Column written by Cathy Roy, Local History Librarian, originally published in Niagara this Week on Thursday, December 1.

Every evening, as the sun begins to fade, the American and Horseshoe Falls are spectacularly bathed in light. It is a sight to behold for visitors and residents alike as they take in the stunning display of ever-changing colours. It is hard to believe that the first endeavour to illuminate the Falls was made more than 160 years ago.

In the summer of 1860, the first attempt to illuminate the cataracts was made in honour of the royal visit of the Prince of Wales. In total, 200 Bengal lights (similar to flares) were used with some placed in a row facing the American Falls and some under Table Rock. Some were even placed behind the Horseshoe Falls. A London reporter waxed poetic about the spectacle, saying “the light shone with such dazzling brilliancy that the water looked like a sheet of crystal glass, a cascade of diamonds, every bead and stream leapt and sparkled.”

It wasn’t until 19 years later that another attempt was made to illuminate the Falls for the royal visit of Princess Louise and her husband the Marquis of Lorne, who was the Governor-General of Canada. This time, electric light was used for the first time when 16 arc lights produced a total of 32,000 candle-power.

In the following years, other groups such as the Maid of the Mist (1892), the Great Gorge Route, the Pan-American Exposition in Buffalo (1901) as well as the Mayor of Niagara Falls, N.Y. (1907) used various technologies to temporarily illuminate the Falls. It wasn’t until 1925 that something more permanent was sought.

In 1924, extensive studies commenced and in 1925, the Niagara Falls Illumination Board was formed. Both Niagara Falls, N.Y. and Ontario were members as well as the Niagara Parks Commission and the Hydro Electric Power Commission. Installed on the overflow tower of the Ontario Power House in Queen Victoria Park, the 24 great carbon arc lamps produced an impressive total of 1.32 million candle-power. Illumination was briefly interrupted during the huge ice jam that hit the Ontario Power House in 1938, as well as during the Second World War (for security reasons), but it has occurred continuously since October 1944.

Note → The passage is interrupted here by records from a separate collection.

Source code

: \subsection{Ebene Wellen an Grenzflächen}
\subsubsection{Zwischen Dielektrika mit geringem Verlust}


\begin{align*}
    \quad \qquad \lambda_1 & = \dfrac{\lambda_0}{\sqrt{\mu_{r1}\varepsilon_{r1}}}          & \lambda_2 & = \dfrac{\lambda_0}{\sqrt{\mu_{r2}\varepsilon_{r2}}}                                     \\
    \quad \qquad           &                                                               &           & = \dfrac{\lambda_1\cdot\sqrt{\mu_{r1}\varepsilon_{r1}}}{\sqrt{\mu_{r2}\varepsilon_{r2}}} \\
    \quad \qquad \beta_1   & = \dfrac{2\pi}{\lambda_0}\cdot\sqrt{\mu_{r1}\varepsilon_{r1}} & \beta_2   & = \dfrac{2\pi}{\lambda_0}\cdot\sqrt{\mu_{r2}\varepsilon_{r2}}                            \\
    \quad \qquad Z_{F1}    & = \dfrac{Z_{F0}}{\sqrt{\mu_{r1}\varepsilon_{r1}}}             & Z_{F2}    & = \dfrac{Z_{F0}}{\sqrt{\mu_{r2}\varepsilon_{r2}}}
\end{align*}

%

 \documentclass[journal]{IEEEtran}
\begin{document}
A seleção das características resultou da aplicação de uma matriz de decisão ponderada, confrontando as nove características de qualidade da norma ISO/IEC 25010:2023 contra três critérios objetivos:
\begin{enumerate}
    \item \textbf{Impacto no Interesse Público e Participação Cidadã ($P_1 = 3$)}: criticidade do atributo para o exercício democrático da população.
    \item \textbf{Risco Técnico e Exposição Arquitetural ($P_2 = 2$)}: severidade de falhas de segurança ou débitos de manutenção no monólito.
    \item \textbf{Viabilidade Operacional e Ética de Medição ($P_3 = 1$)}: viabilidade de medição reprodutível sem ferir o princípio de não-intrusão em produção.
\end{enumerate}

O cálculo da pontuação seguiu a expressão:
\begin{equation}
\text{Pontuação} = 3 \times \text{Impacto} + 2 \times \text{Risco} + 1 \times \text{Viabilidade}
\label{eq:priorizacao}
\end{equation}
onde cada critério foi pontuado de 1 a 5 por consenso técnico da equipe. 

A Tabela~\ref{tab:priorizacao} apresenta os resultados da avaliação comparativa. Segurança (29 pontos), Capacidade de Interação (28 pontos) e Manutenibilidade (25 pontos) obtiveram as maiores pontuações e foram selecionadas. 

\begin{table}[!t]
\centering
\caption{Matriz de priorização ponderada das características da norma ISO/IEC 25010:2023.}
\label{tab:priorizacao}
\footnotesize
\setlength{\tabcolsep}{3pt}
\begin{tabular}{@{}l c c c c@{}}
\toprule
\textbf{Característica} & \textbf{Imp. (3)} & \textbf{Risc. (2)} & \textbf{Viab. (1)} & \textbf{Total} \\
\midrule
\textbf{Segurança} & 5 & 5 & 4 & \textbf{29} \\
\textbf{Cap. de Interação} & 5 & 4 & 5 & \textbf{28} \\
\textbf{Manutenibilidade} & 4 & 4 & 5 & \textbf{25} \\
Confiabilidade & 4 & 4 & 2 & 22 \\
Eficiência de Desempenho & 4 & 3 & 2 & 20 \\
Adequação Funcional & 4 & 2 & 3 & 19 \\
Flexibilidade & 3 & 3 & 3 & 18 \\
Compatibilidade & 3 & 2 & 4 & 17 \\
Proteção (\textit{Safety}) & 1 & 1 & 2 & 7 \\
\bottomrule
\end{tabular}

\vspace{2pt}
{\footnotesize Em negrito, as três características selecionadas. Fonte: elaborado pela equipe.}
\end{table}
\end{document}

In the years that followed, many more improvements occurred as technology advanced. In 1958, 20 new carbon arc lights were installed by the General Electric Company of Canada at a cost of $150,000. The new lights were able to provide 15 different colour combinations and produced 4.2 million candle-power. More upgrades occurred in the 1970s and in 1997.

The most recent upgrade came in 2016. In early December, the Niagara Falls Illumination Board unveiled its newest upgrade that featured 100 panels of LED lights that provided twice the power of the old Xenon spotlights while using 60 per cent less energy. The new lights manage to illuminate the waterfalls without bouncing off the dense mist.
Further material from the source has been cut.